Lowering Blood Pressure Benefits the Very Elderly

For hypertensive patients 80 years and older, treatment to lower blood pressure yields significant reductions in stroke, heart failure, and death, reports a study in The New England Journal of Medicine.

The placebo-controlled Hypertension in the Very Elderly Trial (HYVET) included a worldwide sample of 3845 patients 80 or older with persistent hypertension—systolic blood pressure 160 mm Hg or higher. The active treatment group received sustained-release indapamide, 1.5 mg. Those who did not reach a blood pressure of 150/80 mm Hg were further randomized to receive perindopril, 2 or 4 mg, or placebo.
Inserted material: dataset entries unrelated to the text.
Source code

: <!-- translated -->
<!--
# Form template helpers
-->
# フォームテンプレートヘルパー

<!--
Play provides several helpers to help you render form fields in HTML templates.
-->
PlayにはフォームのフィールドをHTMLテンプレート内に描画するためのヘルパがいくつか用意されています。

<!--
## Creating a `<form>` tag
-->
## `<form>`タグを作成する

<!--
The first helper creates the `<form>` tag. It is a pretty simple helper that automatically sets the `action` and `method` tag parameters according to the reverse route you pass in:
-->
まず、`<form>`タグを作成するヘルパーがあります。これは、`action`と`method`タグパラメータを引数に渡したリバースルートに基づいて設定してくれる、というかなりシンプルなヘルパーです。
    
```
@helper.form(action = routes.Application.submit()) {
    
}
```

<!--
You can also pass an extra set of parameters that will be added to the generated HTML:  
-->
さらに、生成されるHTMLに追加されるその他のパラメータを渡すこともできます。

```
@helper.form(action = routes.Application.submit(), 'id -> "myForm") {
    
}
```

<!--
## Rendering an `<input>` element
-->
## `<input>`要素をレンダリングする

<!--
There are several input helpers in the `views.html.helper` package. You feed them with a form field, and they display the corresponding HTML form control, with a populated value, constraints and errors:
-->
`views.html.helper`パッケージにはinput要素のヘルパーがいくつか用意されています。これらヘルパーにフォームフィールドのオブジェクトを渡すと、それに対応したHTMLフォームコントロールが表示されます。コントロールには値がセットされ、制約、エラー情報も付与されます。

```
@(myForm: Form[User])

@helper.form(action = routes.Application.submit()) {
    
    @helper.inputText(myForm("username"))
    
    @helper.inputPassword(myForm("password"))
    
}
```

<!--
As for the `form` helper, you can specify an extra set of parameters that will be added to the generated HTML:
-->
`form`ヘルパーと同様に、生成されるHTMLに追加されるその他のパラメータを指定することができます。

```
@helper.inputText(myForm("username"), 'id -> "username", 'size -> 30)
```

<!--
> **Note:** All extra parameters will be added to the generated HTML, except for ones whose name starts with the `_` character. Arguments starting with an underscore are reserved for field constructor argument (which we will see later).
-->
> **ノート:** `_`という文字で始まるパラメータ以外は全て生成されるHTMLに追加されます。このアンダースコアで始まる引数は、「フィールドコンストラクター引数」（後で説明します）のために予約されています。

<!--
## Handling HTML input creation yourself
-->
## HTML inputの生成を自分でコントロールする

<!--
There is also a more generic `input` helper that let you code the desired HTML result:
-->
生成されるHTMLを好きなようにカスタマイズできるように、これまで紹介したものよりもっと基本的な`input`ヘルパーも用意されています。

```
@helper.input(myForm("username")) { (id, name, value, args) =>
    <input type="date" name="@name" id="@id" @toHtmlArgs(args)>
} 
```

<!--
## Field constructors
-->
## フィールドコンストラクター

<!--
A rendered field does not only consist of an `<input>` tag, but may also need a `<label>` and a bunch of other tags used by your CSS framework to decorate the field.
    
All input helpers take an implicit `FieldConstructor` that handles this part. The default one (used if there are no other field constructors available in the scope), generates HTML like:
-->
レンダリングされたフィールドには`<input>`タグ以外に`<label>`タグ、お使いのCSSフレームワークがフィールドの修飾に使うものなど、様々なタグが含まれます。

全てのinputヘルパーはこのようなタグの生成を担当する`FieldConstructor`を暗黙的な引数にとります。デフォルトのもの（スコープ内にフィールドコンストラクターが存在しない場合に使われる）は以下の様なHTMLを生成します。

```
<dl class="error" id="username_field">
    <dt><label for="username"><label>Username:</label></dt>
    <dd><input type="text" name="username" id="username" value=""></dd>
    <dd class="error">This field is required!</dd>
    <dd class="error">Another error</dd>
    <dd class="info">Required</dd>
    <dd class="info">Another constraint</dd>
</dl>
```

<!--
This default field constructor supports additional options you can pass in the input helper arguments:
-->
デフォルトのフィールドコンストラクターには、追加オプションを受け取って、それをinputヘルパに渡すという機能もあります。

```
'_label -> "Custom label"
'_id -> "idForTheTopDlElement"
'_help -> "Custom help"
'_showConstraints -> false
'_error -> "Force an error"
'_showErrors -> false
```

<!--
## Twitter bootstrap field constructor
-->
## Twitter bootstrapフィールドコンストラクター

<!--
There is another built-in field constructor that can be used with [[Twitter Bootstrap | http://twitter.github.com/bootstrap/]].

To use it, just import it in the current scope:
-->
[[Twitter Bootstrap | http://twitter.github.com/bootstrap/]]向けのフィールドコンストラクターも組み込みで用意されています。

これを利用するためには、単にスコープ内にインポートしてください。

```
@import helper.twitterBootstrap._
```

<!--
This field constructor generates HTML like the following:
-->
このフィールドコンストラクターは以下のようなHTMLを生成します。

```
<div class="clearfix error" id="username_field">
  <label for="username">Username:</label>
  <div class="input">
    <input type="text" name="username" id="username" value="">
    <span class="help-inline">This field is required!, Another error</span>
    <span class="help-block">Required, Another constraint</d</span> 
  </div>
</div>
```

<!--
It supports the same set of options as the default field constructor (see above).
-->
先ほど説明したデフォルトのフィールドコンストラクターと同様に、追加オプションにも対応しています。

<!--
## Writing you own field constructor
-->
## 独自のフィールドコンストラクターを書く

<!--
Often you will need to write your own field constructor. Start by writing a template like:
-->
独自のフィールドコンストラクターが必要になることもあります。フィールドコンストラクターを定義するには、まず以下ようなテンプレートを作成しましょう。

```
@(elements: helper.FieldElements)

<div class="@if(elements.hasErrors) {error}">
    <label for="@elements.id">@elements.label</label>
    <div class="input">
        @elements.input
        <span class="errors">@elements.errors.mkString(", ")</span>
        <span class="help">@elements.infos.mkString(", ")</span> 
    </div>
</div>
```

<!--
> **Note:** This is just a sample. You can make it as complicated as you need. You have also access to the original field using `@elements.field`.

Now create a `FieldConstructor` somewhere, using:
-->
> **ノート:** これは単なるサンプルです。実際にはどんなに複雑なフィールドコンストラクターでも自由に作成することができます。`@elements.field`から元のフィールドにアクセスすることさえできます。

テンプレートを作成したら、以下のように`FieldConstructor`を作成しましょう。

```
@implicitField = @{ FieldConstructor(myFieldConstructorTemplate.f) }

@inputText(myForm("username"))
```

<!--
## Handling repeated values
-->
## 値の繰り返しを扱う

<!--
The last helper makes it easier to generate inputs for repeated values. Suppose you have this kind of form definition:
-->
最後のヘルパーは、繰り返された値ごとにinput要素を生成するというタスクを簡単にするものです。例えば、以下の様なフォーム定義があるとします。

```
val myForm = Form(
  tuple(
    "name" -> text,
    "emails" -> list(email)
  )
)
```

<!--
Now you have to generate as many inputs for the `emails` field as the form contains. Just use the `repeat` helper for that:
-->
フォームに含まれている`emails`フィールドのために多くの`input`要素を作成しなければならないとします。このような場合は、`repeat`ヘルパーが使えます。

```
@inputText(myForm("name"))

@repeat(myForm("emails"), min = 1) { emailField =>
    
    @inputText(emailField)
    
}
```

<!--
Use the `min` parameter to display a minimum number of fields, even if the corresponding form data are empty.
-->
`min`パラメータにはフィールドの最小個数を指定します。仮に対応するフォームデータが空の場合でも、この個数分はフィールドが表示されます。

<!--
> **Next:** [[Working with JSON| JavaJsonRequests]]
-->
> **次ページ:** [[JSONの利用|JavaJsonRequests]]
At a median of 1.8 years, blood pressure was about 15/6 mm Hg lower in the indapamide/perindopril group. Active treatment was associated with a 30 percent reduction in fatal or nonfatal stroke (the primary endpoint), including a 39 percent reduction in fatal stroke. Mortality from all causes was reduced by 21 percent, cardiovascular mortality by 23 percent, and heart failure risk by 64 percent. Patients assigned to active treatment actually had fewer serious adverse events than the placebo group.

It has been unclear whether blood-pressure-lowering treatment is beneficial for patients 80 or older. However, the antihypertensive regimen evaluated in HYVET—sustained-release indapamide, plus perindopril if needed—leads to significant reductions in stroke and mortality. These benefits are achieved at a target blood pressure of 150/80 mm Hg, which was reached in nearly half of HYVET patients [Beckett NS, Peters R, Fletcher AE, Staessen JA, Liu L, Dumitrascu D, Stoyanovsky V, Antikainen RL, Nikitin Y, Anderson C, Belhani A, Forette F, Rajkumar C, Thijs L, Banya W and Bulpitt CJ, for the HYVET Study Group: Treatment of hypertension in patients 80 years of age or older. N Engl J Med 2008; 358:1887–1898].